In one episode in the second season, Sam lies in bed, thinking about a man she just met; we see their meet-cute at the bar, and when her kids burst into her room and bound onto the bed, the little movie in her mind keeps playing, this time with New Age–y music accompanying it, her daughters’ murky, underwater voices in the background. The scene made me think of an early episode of Louie, in which Louie, riding the subway, spots a pool of brown liquid floating on an orange plastic seat. As he gazes at the spill, the scene switches from color to black-and-white, and a piece of classical music kicks in as he imagines himself getting up, taking off his jacket, and mopping up the mess while onlookers gratefully smile and nod — and a beautiful blonde appears before him, bending down suggestively, just out of the frame. In Louie’s fantasy, he’s a hero to a carful of strangers; in Sam’s, she has a nice conversation with a sweet divorcé. She’s not asking for much.

Still, one of current television’s more satisfying pleasures is hearing Sam cuss out the mediocre men in her life, which she does in the upcoming season with gusto. Sure, it’s hard raising kids and earning a living alone, but as Better Things so keenly demonstrates, it’s not always easy to do it with someone else, either.

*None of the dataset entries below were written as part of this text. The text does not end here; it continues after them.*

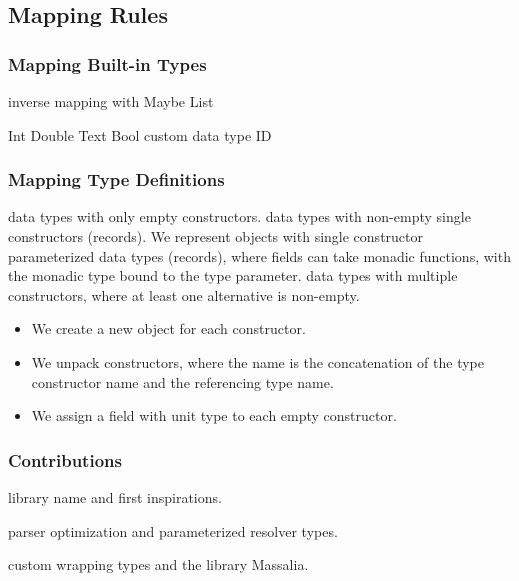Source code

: \subsection{Mapping Rules}

\begin{frame}\frametitle{Mapping Built-in Types}
\begin{itemize}
  \begin{itemize}
     inverse mapping with Maybe
     List
  \end{itemize}
  \begin{itemize}
     Int
     Double
     Text
     Bool
     custom data type ID 
  \end{itemize}
\end{itemize}
\end{frame}

\begin{frame}\frametitle{Mapping Type Definitions}

\begin{itemize}
   data types with only empty constructors.
   data types with non-empty single constructors (records). 
   We represent objects with single constructor parameterized data types (records), where fields can take monadic functions, with the monadic type bound to the type parameter. 
   data types with multiple constructors, where at least one alternative is non-empty.
  \begin{itemize}
    \item We create a new object for each constructor.
    \item We unpack constructors, where the name is the concatenation of the type constructor name and the referencing type name. 
    \item We assign a field with unit type to each empty constructor.
  \end{itemize}
\end{itemize}

\end{frame}

\begin{frame}\frametitle{Contributions}

\begin{itemize} 
  
     library name and first inspirations.

     parser optimization and parameterized resolver types.
    
     custom wrapping types and the library Massalia.

\end{itemize}

\end{frame}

Louie and Better Things are both offshoots of Lucky Louie, the short-lived sitcom that C.K. created and that ran on HBO for one season in 2007. Lucky Louie was a comment on the kitchen-sink family comedy, with C.K. as the everyman mechanic and Adlon as his wife, a nurse and a nag, and the mother of their young daughter. The series was a weird Frankenstein’s monster of sitcom conventions and cable freedom, a Honeymooners for a new millennium — a show shot in front of a live studio audience that allowed its characters to swear and even once showed a brief shot of C.K.’s junk.

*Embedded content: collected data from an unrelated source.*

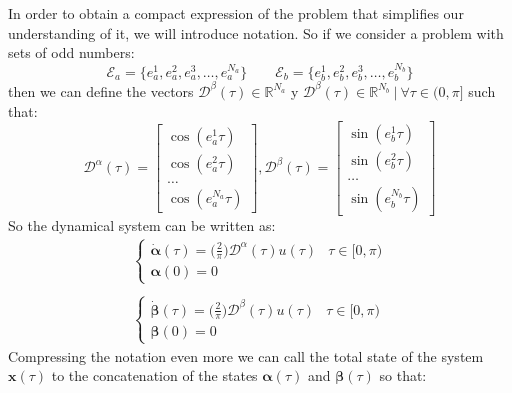 In order to obtain a compact expression of the problem that simplifies our understanding of it, we will introduce notation.
%
So if we consider a problem with sets of odd numbers:
\begin{equation}
    \mathcal{E}_a = \{e_a^1,e_a^2,e_a^3,\dots,e_a^{N_a}\} \hspace{2em} \mathcal{E}_b = \{e_b^1,e_b^2,e_b^3,\dots,e_b^{N_b}\}    
\end{equation}
%
then we can define the vectors $\bm{\mathcal{D}}^\beta(\tau) \in \mathbb{R}^{N_a} $ y $ \bm{\mathcal{D}}^\beta(\tau) \in \mathbb{R}^{N_b} \ | \ \forall \tau \in (0,\pi]$ such that:
\begin{equation}
    \bm{\mathcal{D}}^\alpha(\tau) = 
        \begin{bmatrix} 
        \cos(e_a^1\tau) \\
        \cos(e_a^2\tau) \\
        \dots           \\
        \cos(e_a^{N_a}\tau) 
    \end{bmatrix},
    \bm{\mathcal{D}}^\beta(\tau) = 
    \begin{bmatrix} 
    \sin(e_b^1\tau) \\
    \sin(e_b^2\tau) \\
    \dots           \\
    \sin(e_b^{N_b}\tau) 
    \end{bmatrix} 
\end{equation}
%
So the dynamical system can be written as:
\begin{equation}
    \begin{aligned}
        \begin{cases}
            \dot{\bm{\alpha}}(\tau) = \big(\frac{2}{\pi}\big)\bm{\mathcal{D}}^\alpha(\tau) u(\tau) & \tau \in [0,\pi)\\
            \bm{\alpha}(0) = 0
        \end{cases} \\ \\
        \begin{cases}
            \dot{\bm{\beta}}(\tau)  = \big(\frac{2}{\pi}\big)\bm{\mathcal{D}}^\beta(\tau) u(\tau) & \tau \in [0,\pi) \\
            \bm{\beta}(0) = 0
        \end{cases}
    \end{aligned}
\end{equation}
Compressing the notation even more we can call the total state of the system $ \bm {x} (\tau) $ to the concatenation of the states $ \bm {\alpha} (\tau) $ and $ \bm {\beta} ( \tau) $ so that:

Like the shows C.K. and Adlon would go on to make for FX, Lucky Louie was an attempt to represent the chaos and bullshit and claustrophobic warmth of family life in a more truthful way than the typical American sitcom did. Ten years later, with vastly expanded opportunities for talented television writers, these creators have the room and the resources to make that vision come to life, not as a “meta” deconstruction of a sitcom, but as a more candid, and formally inventive, expression of the single parent life.

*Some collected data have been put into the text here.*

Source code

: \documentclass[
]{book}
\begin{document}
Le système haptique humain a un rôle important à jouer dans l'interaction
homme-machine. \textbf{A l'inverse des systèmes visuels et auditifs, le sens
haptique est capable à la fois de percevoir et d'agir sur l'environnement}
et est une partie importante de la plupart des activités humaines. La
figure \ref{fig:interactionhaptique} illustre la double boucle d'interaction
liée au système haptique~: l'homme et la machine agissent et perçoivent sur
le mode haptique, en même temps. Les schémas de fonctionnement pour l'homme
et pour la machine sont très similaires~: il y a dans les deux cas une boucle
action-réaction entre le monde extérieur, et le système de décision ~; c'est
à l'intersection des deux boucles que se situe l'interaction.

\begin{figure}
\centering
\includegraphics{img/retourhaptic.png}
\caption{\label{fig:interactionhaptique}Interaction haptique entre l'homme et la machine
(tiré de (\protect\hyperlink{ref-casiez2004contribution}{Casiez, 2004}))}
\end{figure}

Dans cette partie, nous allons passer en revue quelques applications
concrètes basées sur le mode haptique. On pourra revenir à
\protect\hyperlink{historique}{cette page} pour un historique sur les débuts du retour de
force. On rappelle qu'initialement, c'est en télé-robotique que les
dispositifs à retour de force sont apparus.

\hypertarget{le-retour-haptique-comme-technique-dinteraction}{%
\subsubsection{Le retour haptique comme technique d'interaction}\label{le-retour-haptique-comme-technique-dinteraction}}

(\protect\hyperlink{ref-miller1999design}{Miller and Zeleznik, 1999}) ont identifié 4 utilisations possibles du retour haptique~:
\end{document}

It’s ironic that the existential upheaval of the television industry over the past decade has cleared the path for creators like Adlon to fully take advantage of the medium, but as Adlon proves, the half-hour episode is the perfect container for this kind of storytelling. The first season of Better Things ended with Sam’s realization that her middle daughter, Frankie, identifies as a boy. And yet the second season, or at least the seven episodes I’ve seen, leave this thread untouched. That’s life — things happen, and then other things happen, and those earlier things just start to blend into the background. In the meantime, there’s always another cranky toilet that needs a mother’s attention.

 

Better Things airs Thursdays at 10 p.m. on FX.